Si vous pensez du tout aux escargots d’étang, vous ne les considérez probablement pas comme charismatiques, éclairés ou distincts sur le plan comportemental. Mais un écologiste suédois du nom de Johan Ahlgren serait en désaccord. Avec un peu d’insistance — dans ce cas, avec des pincettes — il étudie ces humbles créatures pour mieux comprendre une question plutôt haute: Pourquoi avons-nous de la personnalité?
Il est difficile de s’imaginer sans les qualités et les bizarreries qui nous distinguent, mais supposons un instant que peu importe la situation, nous nous sommes tous comportés de manière optimale. Pour chasser dans la savane, nous posséderions la timidité nécessaire pour nous protéger des prédateurs, mais prenons suffisamment de risques pour trouver les aliments les plus nutritifs. Dans un équivalent moderne, nous travaillions dur au bureau pour subvenir à nos besoins sans négliger le temps et l’énergie nécessaires pour trouver et impressionner un partenaire. Pourtant, nos comportements ne sont pas si robotiques; ils tombent sur un continuum.

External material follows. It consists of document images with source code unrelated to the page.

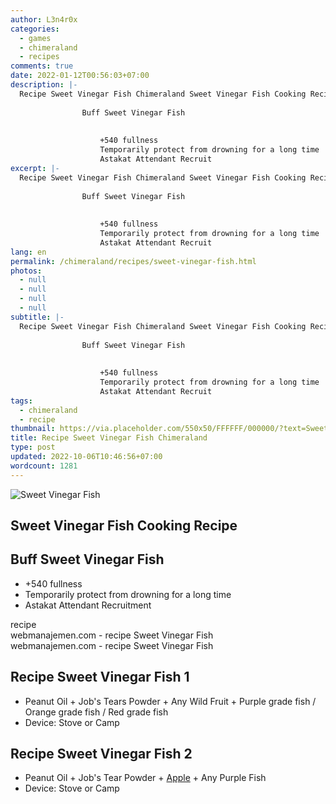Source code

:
 ```yaml
---
author: L3n4r0x
categories:
  - games
  - chimeraland
  - recipes
comments: true
date: 2022-01-12T00:56:03+07:00
description: |-
  Recipe Sweet Vinegar Fish Chimeraland Sweet Vinegar Fish Cooking Recipe
                
                Buff Sweet Vinegar Fish
                
                  
                    +540 fullness
                    Temporarily protect from drowning for a long time
                    Astakat Attendant Recruit
excerpt: |-
  Recipe Sweet Vinegar Fish Chimeraland Sweet Vinegar Fish Cooking Recipe
                
                Buff Sweet Vinegar Fish
                
                  
                    +540 fullness
                    Temporarily protect from drowning for a long time
                    Astakat Attendant Recruit
lang: en
permalink: /chimeraland/recipes/sweet-vinegar-fish.html
photos:
  - null
  - null
  - null
  - null
subtitle: |-
  Recipe Sweet Vinegar Fish Chimeraland Sweet Vinegar Fish Cooking Recipe
                
                Buff Sweet Vinegar Fish
                
                  
                    +540 fullness
                    Temporarily protect from drowning for a long time
                    Astakat Attendant Recruit
tags:
  - chimeraland
  - recipe
thumbnail: https://via.placeholder.com/550x50/FFFFFF/000000/?text=Sweet Vinegar Fish
title: Recipe Sweet Vinegar Fish Chimeraland
type: post
updated: 2022-10-06T10:46:56+07:00
wordcount: 1281
---
```


<link
  rel="stylesheet"
  href="https://rawcdn.githack.com/dimaslanjaka/Web-Manajemen/870a349/css/bootstrap-5-3-0-alpha3-wrapper.css"
/>
<section id="bootstrap-wrapper">
  <div data-bs-theme="dark">
    <div class="card mb-2">
      <div class="card-body">
        <div class="row g-0">
          <div class="col-sm-4 position-relative mb-2">
            <img
              src="https://via.placeholder.com/600"
              class="card-img fit-cover w-100 h-100"
              alt="Sweet Vinegar Fish"
              data-fancybox="true"
            />
          </div>
          <div class="col-sm-8 mb-2">
            <div class="card-body">
              <div class="d-flex flex-row align-items-center mb-3">
                <h2 class="fs-5">Sweet Vinegar Fish Cooking Recipe</h2>
              </div>
              <h2 class="card-title fs-5">Buff Sweet Vinegar Fish</h2>
              <div class="card-text">
                <ul>
                  <li>+540 fullness</li>
                  <li>Temporarily protect from drowning for a long time</li>
                  <li>Astakat Attendant Recruitment</li>
                </ul>
              </div>
              <span class="badge rounded-pill">recipe</span>
            </div>
            <div class="card-footer text-end text-muted mt-auto">
              webmanajemen.com - recipe Sweet Vinegar Fish
            </div>
          </div>
        </div>
      </div>
      <div class="card-footer text-end text-muted">
        webmanajemen.com - recipe Sweet Vinegar Fish
      </div>
    </div>
    <div class="row mb-2">
      <div class="col-12 col-lg-6 recipe-item mb-2">
        <div class="card">
          <div class="card-body">
            <h2 class="card-title fs-5">Recipe Sweet Vinegar Fish 1</h2>
            <div class="card-text">
              <ul>
                <li>
                  Peanut Oil<span> + </span>Job&#x27;s Tears Powder<span>
                    + </span
                  >Any Wild Fruit<span> + </span>Purple grade fish<span>
                    / </span
                  >Orange grade fish<span> / </span>Red grade fish
                </li>
                <li>Device: Stove or Camp</li>
              </ul>
            </div>
          </div>
        </div>
      </div>
      <div class="col-12 col-lg-6 recipe-item mb-2">
        <div class="card">
          <div class="card-body">
            <h2 class="card-title fs-5">Recipe Sweet Vinegar Fish 2</h2>
            <div class="card-text">
              <ul>
                <li>
                  Peanut Oil<span> + </span>Job&#x27;s Tear Powder<span>
                    + </span
                  ><a
                    class="text-decoration-none text-primary"
                    href="/chimeraland/materials/apple.html"
                    >Apple</a
                  ><span> + </span>Any Purple Fish
                </li>
                <li>Device: Stove or Camp</li>
              </ul>
            </div>
          </div>
        </div>
      </div>
    </div>
  </div>
</section>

C’est de la personnalité, et cela ajoute une certaine imprévisibilité dans la course à la survie et à la reproduction. De plus, au cours des dernières décennies, les scientifiques ont découvert que les animaux non humains avaient aussi de la personnalité. Certaines mouches des fruits sont toujours plus agressives que d’autres. Les chimpanzés peuvent être agréables ou difficiles. Et les escargots semblent venir dans des variétés audacieuses et timides.
Pour tester pourquoi cela pourrait être le cas, Ahlgren et ses collègues de l’Université de Lund se sont promenés dans des étangs et ont rassemblé de petites capsules d’œufs en forme de banane avec les boucles d’escargots de bébé juste visibles à l’intérieur. Pendant trois mois après l’éclosion des escargots, il les a nourris avec un régime de spiruline et de laitue. Puis, les écoutes ont commencé. Il a placé les 168 escargots un par un dans une boîte de pétri et a légèrement frappé leurs coquilles avec une pince à épiler jusqu’à ce qu’ils se cachent, craignant vraisemblablement un prédateur (un poisson qui veut les soulever des rochers, par exemple). Ahlgren a chronométré le temps qu’il a fallu à chaque escargot pour repousser sa tête. Ceux qui sont réapparus en 10 secondes ou moins ont été classés comme gras, tandis que 15 secondes ou plus signifiaient timides.
Ensuite, les escargots se sont relayés assis sur le lit d’un scanner photo Epson 2450. Les images de leurs coquilles ont été analysées pour la taille et la forme. Le groupe bold avait des coquilles plus rondes et plus épaisses, plus résistantes à l’écrasement. Les escargots timides avaient des coquilles plus étroites et plus fines.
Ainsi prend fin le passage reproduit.